*EXERCISE PROMPT*
Omitting all images, give the entries that follow again exactly as they read.

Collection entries

━━━━━━━━━━━━━━━━━━━━━━━━━━━━━━

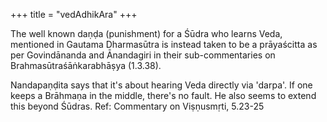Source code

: +++
title = "vedAdhikAra"
+++

The well known daṇḍa (punishment) for a Śūdra who learns Veda, mentioned in Gautama Dharmasūtra is instead taken to be a prāyaścitta as per Govindānanda and Ānandagiri in their sub-commentaries on Brahmasūtraśāṅkarabhāṣya (1.3.38). 

Nandapaṇḍita says that it's about hearing Veda directly via 'darpa'. If one keeps a Brāhmaṇa in the middle, there's no fault. He also seems to extend this beyond Śūdras.
Ref: Commentary on Viṣṇusmṛti, 5.23-25

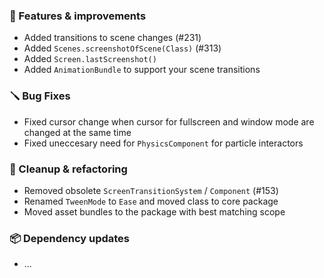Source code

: ### 🚀 Features & improvements

- Added transitions to scene changes (#231)
- Added `Scenes.screenshotOfScene(Class)` (#313)
- Added `Screen.lastScreenshot()`
- Added `AnimationBundle` to support your scene transitions

### 🪛 Bug Fixes

- Fixed cursor change when cursor for fullscreen and window mode are changed at the same time
- Fixed uneccesary need for `PhysicsComponent` for particle interactors

### 🧽 Cleanup & refactoring

- Removed obsolete `ScreenTransitionSystem` / `Component` (#153)
- Renamed `TweenMode` to `Ease` and moved class to core package
- Moved asset bundles to the package with best matching scope

### 📦 Dependency updates

- ...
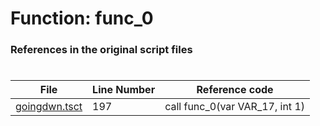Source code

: # Function: func_0 
### References in the original script files

#

| File | Line Number | Reference code |
| --- | --- | --- |
| [goingdwn.tsct](../../../out/goingdwn.tsct#L197) | 197 | call func_0(var VAR_17, int 1) |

━━━━━━━━━━━━━━━━━━━━━━━━━━━━━━

*RESULT*
Source code

: +++
title = "vedAdhikAra"
+++

The well known daṇḍa (punishment) for a Śūdra who learns Veda, mentioned in Gautama Dharmasūtra is instead taken to be a prāyaścitta as per Govindānanda and Ānandagiri in their sub-commentaries on Brahmasūtraśāṅkarabhāṣya (1.3.38). 

Nandapaṇḍita says that it's about hearing Veda directly via 'darpa'. If one keeps a Brāhmaṇa in the middle, there's no fault. He also seems to extend this beyond Śūdras.
Ref: Commentary on Viṣṇusmṛti, 5.23-25

Source code

: ### 🚀 Features & improvements

- Added transitions to scene changes (#231)
- Added `Scenes.screenshotOfScene(Class)` (#313)
- Added `Screen.lastScreenshot()`
- Added `AnimationBundle` to support your scene transitions

### 🪛 Bug Fixes

- Fixed cursor change when cursor for fullscreen and window mode are changed at the same time
- Fixed uneccesary need for `PhysicsComponent` for particle interactors

### 🧽 Cleanup & refactoring

- Removed obsolete `ScreenTransitionSystem` / `Component` (#153)
- Renamed `TweenMode` to `Ease` and moved class to core package
- Moved asset bundles to the package with best matching scope

### 📦 Dependency updates

- ...
Source code

: # Function: func_0 
### References in the original script files

#

| File | Line Number | Reference code |
| --- | --- | --- |
| [goingdwn.tsct](../../../out/goingdwn.tsct#L197) | 197 | call func_0(var VAR_17, int 1) |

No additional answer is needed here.